Unless you mean 400 B.C.E (in which case your 1500 years should be 2300) then this is not the generally accepted opinion.



			
				Wikipedia said:
			
		

> Aramaic became a spoken language in the land of Israel as early as by the start of Israel's Hellenistic Period in the 4th century BCE, and that as a corollary Hebrew ceased to function as a spoken language around the same time



http://en.wikipedia.org/wiki/Hebrew_language#Jewish_diaspora




berndf said:


> It didn't decay, it underwent change as any decent language does, whether it is spoken as a first language or not.


 
The variety of etymologically distinct phonemes was reduced by sounds collapsing together to become indistinguishable. Whether or not you accept the term "decay" to refer to that process, in reality that is what it is.

Not that any language is devoid of change, but are you suggesting it's indecent not to undergo change? 



berndf said:


> I really don't understand your perspective. You sound as if for you _n__ot changing_ were a virtue.



No more than hydrogen is more virtuous than uranium.


----------



## Abu Rashid

arielipi said:


> Hebrew didnt lose third of its phonemes, only the arabic kh[which fyi we can produce, even the ashkenazim] same for the ayin. waw - we can say that. you forget that hebrew gained phonemes instead, such as ch<-- j,french j.



Current research shows us that the Semitic languages originally had 29 etymologically distinct phonemes. This isn't just about sounds it's about separate distinct phonemes that form roots in the language. Biblical Hebrew had 23 distinctly separate phonemes (perhaps 2 others, based on Greek transliterations of the OT). Modern Hebrew has about 17-18. ie. about 1/3 of them were lost.

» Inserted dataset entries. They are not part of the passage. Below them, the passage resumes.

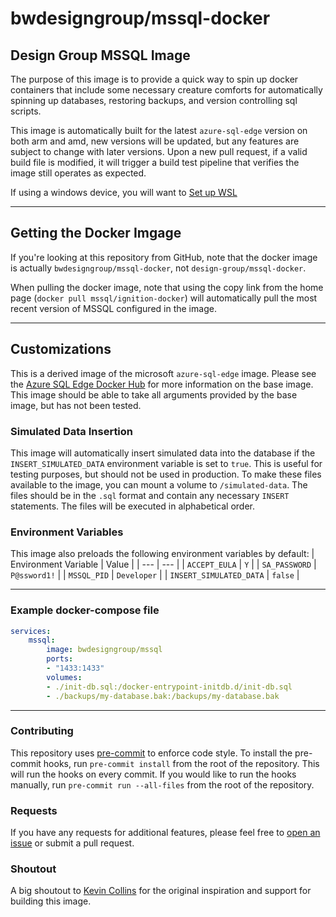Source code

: # bwdesigngroup/mssql-docker

## Design Group MSSQL Image

The purpose of this image is to provide a quick way to spin up docker containers that include some necessary creature comforts for automatically spinning up databases, restoring backups, and version controlling sql scripts.

This image is automatically built for the latest `azure-sql-edge` version on both arm and amd, new versions will be updated, but any features are subject to change with later versions. Upon a new pull request, if a valid build file is modified, it will trigger a build test pipeline that verifies the image still operates as expected.

If using a windows device, you will want to [Set up WSL](https://github.com/design-group/ignition-docker/blob/master/docs/setting-up-wsl.md)

___

## Getting the Docker Imgage

If you're looking at this repository from GitHub, note that the docker image is actually `bwdesigngroup/mssql-docker`, not `design-group/mssql-docker`.

When pulling the docker image, note that using the copy link from the home page (`docker pull mssql/ignition-docker`) will automatically pull the most recent version of MSSQL configured in the image.

___

## Customizations

This is a derived image of the microsoft `azure-sql-edge` image. Please see the [Azure SQL Edge Docker Hub](https://hub.docker.com/_/microsoft-azure-sql-edge?tab=description) for more information on the base image. This image should be able to take all arguments provided by the base image, but has not been tested.

### Simulated Data Insertion

This image will automatically insert simulated data into the database if the `INSERT_SIMULATED_DATA` environment variable is set to `true`. This is useful for testing purposes, but should not be used in production. To make these files available to the image, you can mount a volume to `/simulated-data`. The files should be in the `.sql` format and contain any necessary `INSERT` statements. The files will be executed in alphabetical order.

### Environment Variables

This image also preloads the following environment variables by default:
| Environment Variable | Value |
| --- | --- |
| `ACCEPT_EULA` | `Y` |
| `SA_PASSWORD` | `P@ssword1!` |
| `MSSQL_PID` | `Developer` |
| `INSERT_SIMULATED_DATA` | `false` |
___

### Example docker-compose file

```yaml
services:
	mssql:
		image: bwdesigngroup/mssql
		ports:
		- "1433:1433"
		volumes:
		- ./init-db.sql:/docker-entrypoint-initdb.d/init-db.sql
		- ./backups/my-database.bak:/backups/my-database.bak
```

___

### Contributing

This repository uses [pre-commit](https://pre-commit.com/) to enforce code style. To install the pre-commit hooks, run `pre-commit install` from the root of the repository. This will run the hooks on every commit. If you would like to run the hooks manually, run `pre-commit run --all-files` from the root of the repository.

### Requests

If you have any requests for additional features, please feel free to [open an issue](https://github.com/design-group/mssql-docker/issues/new/choose) or submit a pull request.

### Shoutout

A big shoutout to [Kevin Collins](https://github.com/thirdgen88) for the original inspiration and support for building this image.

To demonstrate, although Hebrew speakers can make the sounds Haa & Khaa, and different dialects may favour one of these two sounds over the other, the distinction no longer serves any etymological purpose. A Hebrew speaker does not distinguish between the roots for dumb/silent (חרש) & plough (חרש). One of them is actually with Haa, and the other with Khaa in all Semitic languages which distinguish between these two phonemes properly, like Arabic: dumb/silent (خرس) and plough (حرث). Also the last letter of this root actually differs, but again in Hebrew, the sounds merged together long ago, and no longer are distinct.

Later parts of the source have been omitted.